Which lines run from the one containing "## Result!!!" to the last line of the entries? Return them exactly, with nothing more.

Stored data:
——————
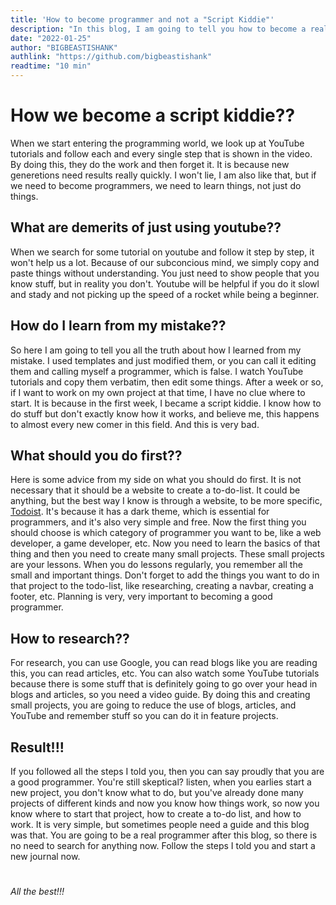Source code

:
 ```yaml
---
title: 'How to become programmer and not a "Script Kiddie"'
description: "In this blog, I am going to tell you how to become a real programmer and not a script kiddie."
date: "2022-01-25"
author: "BIGBEASTISHANK"
authlink: "https://github.com/bigbeastishank"
readtime: "10 min"
---
```


# How we become a script kiddie??

When we start entering the programming world, we look up at YouTube tutorials and follow each and every single step that is shown in the video. By doing this, they do the work and then forget it. It is because new generetions need results really quickly. I won't lie, I am also like that, but if we need to become programmers, we need to learn things, not just do things.

## What are demerits of just using youtube??

When we search for some tutorial on youtube and follow it step by step, it won't help us a lot. Because of our subconcious mind, we simply copy and paste things without understanding. You just need to show people that you know stuff, but in reality you don't. Youtube will be helpful if you do it slowl and stady and not picking up the speed of a rocket while being a beginner.

## How do I learn from my mistake??

So here I am going to tell you all the truth about how I learned from my mistake. I used templates and just modified them, or you can call it editing them and calling myself a programmer, which is false. I watch YouTube tutorials and copy them verbatim, then edit some things. After a week or so, if I want to work on my own project at that time, I have no clue where to start. It is because in the first week, I became a script kiddie. I know how to do stuff but don't exactly know how it works, and believe me, this happens to almost every new comer in this field. And this is very bad.

## What should you do first??

Here is some advice from my side on what you should do first. It is not necessary that it should be a website to create a to-do-list. It could be anything, but the best way I know is through a website, to be more specific, [Todoist](https://todoist.com). It's because it has a dark theme, which is essential for programmers, and it's also very simple and free. Now the first thing you should choose is which category of programmer you want to be, like a web developer, a game developer, etc. Now you need to learn the basics of that thing and then you need to create many small projects. These small projects are your lessons. When you do lessons regularly, you remember all the small and important things. Don't forget to add the things you want to do in that project to the todo-list, like researching, creating a navbar, creating a footer, etc. Planning is very, very important to becoming a good programmer.

## How to research??

For research, you can use Google, you can read blogs like you are reading this, you can read articles, etc. You can also watch some YouTube tutorials because there is some stuff that is definitely going to go over your head in blogs and articles, so you need a video guide. By doing this and creating small projects, you are going to reduce the use of blogs, articles, and YouTube and remember stuff so you can do it in feature projects.

## Result!!!

If you followed all the steps I told you, then you can say proudly that you are a good programmer. You're still skeptical? listen, when you earlies start a new project, you don't know what to do, but you've already done many projects of different kinds and now you know how things work, so now you know where to start that project, how to create a to-do list, and how to work. It is very simple, but sometimes people need a guide and this blog was that. You are going to be a real programmer after this blog, so there is no need to search for anything now. Follow the steps I told you and start a new journal now.

#

##

###

####

#####

###### All the best!!!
——————
[Solved exercise]
## Result!!!

If you followed all the steps I told you, then you can say proudly that you are a good programmer. You're still skeptical? listen, when you earlies start a new project, you don't know what to do, but you've already done many projects of different kinds and now you know how things work, so now you know where to start that project, how to create a to-do list, and how to work. It is very simple, but sometimes people need a guide and this blog was that. You are going to be a real programmer after this blog, so there is no need to search for anything now. Follow the steps I told you and start a new journal now.

#

##

###

####

#####

###### All the best!!!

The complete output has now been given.